## What you have to do
Each entry below needs to be retyped exactly as given.

********************

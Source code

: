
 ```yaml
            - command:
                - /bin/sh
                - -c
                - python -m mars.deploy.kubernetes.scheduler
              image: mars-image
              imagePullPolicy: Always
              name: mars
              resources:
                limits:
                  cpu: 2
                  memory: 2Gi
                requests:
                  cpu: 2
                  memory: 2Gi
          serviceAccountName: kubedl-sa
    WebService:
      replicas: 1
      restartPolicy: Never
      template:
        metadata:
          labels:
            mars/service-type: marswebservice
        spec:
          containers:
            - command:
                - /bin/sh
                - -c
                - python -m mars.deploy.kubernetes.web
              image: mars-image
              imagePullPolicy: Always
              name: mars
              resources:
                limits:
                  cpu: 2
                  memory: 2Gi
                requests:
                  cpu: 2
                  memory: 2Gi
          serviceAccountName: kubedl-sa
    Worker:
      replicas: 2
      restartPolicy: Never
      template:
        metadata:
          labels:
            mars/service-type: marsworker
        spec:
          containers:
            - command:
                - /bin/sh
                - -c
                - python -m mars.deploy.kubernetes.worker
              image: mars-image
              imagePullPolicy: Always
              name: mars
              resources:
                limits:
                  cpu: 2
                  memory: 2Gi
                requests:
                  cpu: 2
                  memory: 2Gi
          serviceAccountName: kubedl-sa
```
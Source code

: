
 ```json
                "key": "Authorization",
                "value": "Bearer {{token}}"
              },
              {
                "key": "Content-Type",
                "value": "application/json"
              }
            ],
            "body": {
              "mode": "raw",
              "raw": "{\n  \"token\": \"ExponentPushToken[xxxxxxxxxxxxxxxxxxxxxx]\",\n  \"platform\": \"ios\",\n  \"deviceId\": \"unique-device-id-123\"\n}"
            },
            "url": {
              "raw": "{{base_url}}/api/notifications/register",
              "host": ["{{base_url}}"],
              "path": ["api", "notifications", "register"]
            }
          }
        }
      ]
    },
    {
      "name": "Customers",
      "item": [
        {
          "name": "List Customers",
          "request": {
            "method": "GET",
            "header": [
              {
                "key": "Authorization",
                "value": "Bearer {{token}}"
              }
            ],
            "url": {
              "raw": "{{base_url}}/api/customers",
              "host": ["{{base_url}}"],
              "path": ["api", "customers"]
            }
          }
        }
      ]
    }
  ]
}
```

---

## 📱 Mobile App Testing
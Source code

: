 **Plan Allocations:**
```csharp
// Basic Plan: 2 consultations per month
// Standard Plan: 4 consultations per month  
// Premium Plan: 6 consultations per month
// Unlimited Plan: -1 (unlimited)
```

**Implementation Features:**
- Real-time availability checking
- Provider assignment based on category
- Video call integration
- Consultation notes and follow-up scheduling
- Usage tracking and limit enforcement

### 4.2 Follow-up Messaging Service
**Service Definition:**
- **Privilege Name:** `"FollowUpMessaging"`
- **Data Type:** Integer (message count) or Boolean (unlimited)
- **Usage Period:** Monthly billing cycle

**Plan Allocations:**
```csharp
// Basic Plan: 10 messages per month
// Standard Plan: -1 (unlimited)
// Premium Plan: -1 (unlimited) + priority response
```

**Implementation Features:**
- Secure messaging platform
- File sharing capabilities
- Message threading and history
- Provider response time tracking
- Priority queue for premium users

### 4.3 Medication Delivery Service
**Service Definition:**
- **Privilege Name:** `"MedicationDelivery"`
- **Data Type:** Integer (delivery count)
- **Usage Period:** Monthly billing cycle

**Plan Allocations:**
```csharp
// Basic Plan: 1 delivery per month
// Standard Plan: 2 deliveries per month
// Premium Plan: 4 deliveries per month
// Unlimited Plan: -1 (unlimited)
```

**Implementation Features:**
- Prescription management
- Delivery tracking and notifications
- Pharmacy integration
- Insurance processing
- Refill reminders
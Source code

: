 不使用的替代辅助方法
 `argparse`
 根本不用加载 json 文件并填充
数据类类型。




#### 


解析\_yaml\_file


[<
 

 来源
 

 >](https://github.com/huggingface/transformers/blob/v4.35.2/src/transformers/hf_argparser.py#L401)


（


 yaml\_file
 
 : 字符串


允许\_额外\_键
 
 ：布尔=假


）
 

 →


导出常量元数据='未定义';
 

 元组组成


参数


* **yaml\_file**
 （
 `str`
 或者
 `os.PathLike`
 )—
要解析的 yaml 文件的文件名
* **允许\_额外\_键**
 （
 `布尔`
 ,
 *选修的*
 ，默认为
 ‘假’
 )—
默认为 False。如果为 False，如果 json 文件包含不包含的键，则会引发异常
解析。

********************

## Answer for the task
Source code

:
 ```yaml
            - command:
                - /bin/sh
                - -c
                - python -m mars.deploy.kubernetes.scheduler
              image: mars-image
              imagePullPolicy: Always
              name: mars
              resources:
                limits:
                  cpu: 2
                  memory: 2Gi
                requests:
                  cpu: 2
                  memory: 2Gi
          serviceAccountName: kubedl-sa
    WebService:
      replicas: 1
      restartPolicy: Never
      template:
        metadata:
          labels:
            mars/service-type: marswebservice
        spec:
          containers:
            - command:
                - /bin/sh
                - -c
                - python -m mars.deploy.kubernetes.web
              image: mars-image
              imagePullPolicy: Always
              name: mars
              resources:
                limits:
                  cpu: 2
                  memory: 2Gi
                requests:
                  cpu: 2
                  memory: 2Gi
          serviceAccountName: kubedl-sa
    Worker:
      replicas: 2
      restartPolicy: Never
      template:
        metadata:
          labels:
            mars/service-type: marsworker
        spec:
          containers:
            - command:
                - /bin/sh
                - -c
                - python -m mars.deploy.kubernetes.worker
              image: mars-image
              imagePullPolicy: Always
              name: mars
              resources:
                limits:
                  cpu: 2
                  memory: 2Gi
                requests:
                  cpu: 2
                  memory: 2Gi
          serviceAccountName: kubedl-sa
```
Source code

:
 ```json
                "key": "Authorization",
                "value": "Bearer {{token}}"
              },
              {
                "key": "Content-Type",
                "value": "application/json"
              }
            ],
            "body": {
              "mode": "raw",
              "raw": "{\n  \"token\": \"ExponentPushToken[xxxxxxxxxxxxxxxxxxxxxx]\",\n  \"platform\": \"ios\",\n  \"deviceId\": \"unique-device-id-123\"\n}"
            },
            "url": {
              "raw": "{{base_url}}/api/notifications/register",
              "host": ["{{base_url}}"],
              "path": ["api", "notifications", "register"]
            }
          }
        }
      ]
    },
    {
      "name": "Customers",
      "item": [
        {
          "name": "List Customers",
          "request": {
            "method": "GET",
            "header": [
              {
                "key": "Authorization",
                "value": "Bearer {{token}}"
              }
            ],
            "url": {
              "raw": "{{base_url}}/api/customers",
              "host": ["{{base_url}}"],
              "path": ["api", "customers"]
            }
          }
        }
      ]
    }
  ]
}
```

---

## 📱 Mobile App Testing
Source code

: **Plan Allocations:**
```csharp
// Basic Plan: 2 consultations per month
// Standard Plan: 4 consultations per month  
// Premium Plan: 6 consultations per month
// Unlimited Plan: -1 (unlimited)
```

**Implementation Features:**
- Real-time availability checking
- Provider assignment based on category
- Video call integration
- Consultation notes and follow-up scheduling
- Usage tracking and limit enforcement

### 4.2 Follow-up Messaging Service
**Service Definition:**
- **Privilege Name:** `"FollowUpMessaging"`
- **Data Type:** Integer (message count) or Boolean (unlimited)
- **Usage Period:** Monthly billing cycle

**Plan Allocations:**
```csharp
// Basic Plan: 10 messages per month
// Standard Plan: -1 (unlimited)
// Premium Plan: -1 (unlimited) + priority response
```

**Implementation Features:**
- Secure messaging platform
- File sharing capabilities
- Message threading and history
- Provider response time tracking
- Priority queue for premium users

### 4.3 Medication Delivery Service
**Service Definition:**
- **Privilege Name:** `"MedicationDelivery"`
- **Data Type:** Integer (delivery count)
- **Usage Period:** Monthly billing cycle

**Plan Allocations:**
```csharp
// Basic Plan: 1 delivery per month
// Standard Plan: 2 deliveries per month
// Premium Plan: 4 deliveries per month
// Unlimited Plan: -1 (unlimited)
```

**Implementation Features:**
- Prescription management
- Delivery tracking and notifications
- Pharmacy integration
- Insurance processing
- Refill reminders
Source code

: 不使用的替代辅助方法
 `argparse`
 根本不用加载 json 文件并填充
数据类类型。




#### 


解析\_yaml\_file


[<
 

 来源
 

 >](https://github.com/huggingface/transformers/blob/v4.35.2/src/transformers/hf_argparser.py#L401)


（


 yaml\_file
 
 : 字符串


允许\_额外\_键
 
 ：布尔=假


）
 

 →


导出常量元数据='未定义';
 

 元组组成


参数


* **yaml\_file**
 （
 `str`
 或者
 `os.PathLike`
 )—
要解析的 yaml 文件的文件名
* **允许\_额外\_键**
 （
 `布尔`
 ,
 *选修的*
 ，默认为
 ‘假’
 )—
默认为 False。如果为 False，如果 json 文件包含不包含的键，则会引发异常
解析。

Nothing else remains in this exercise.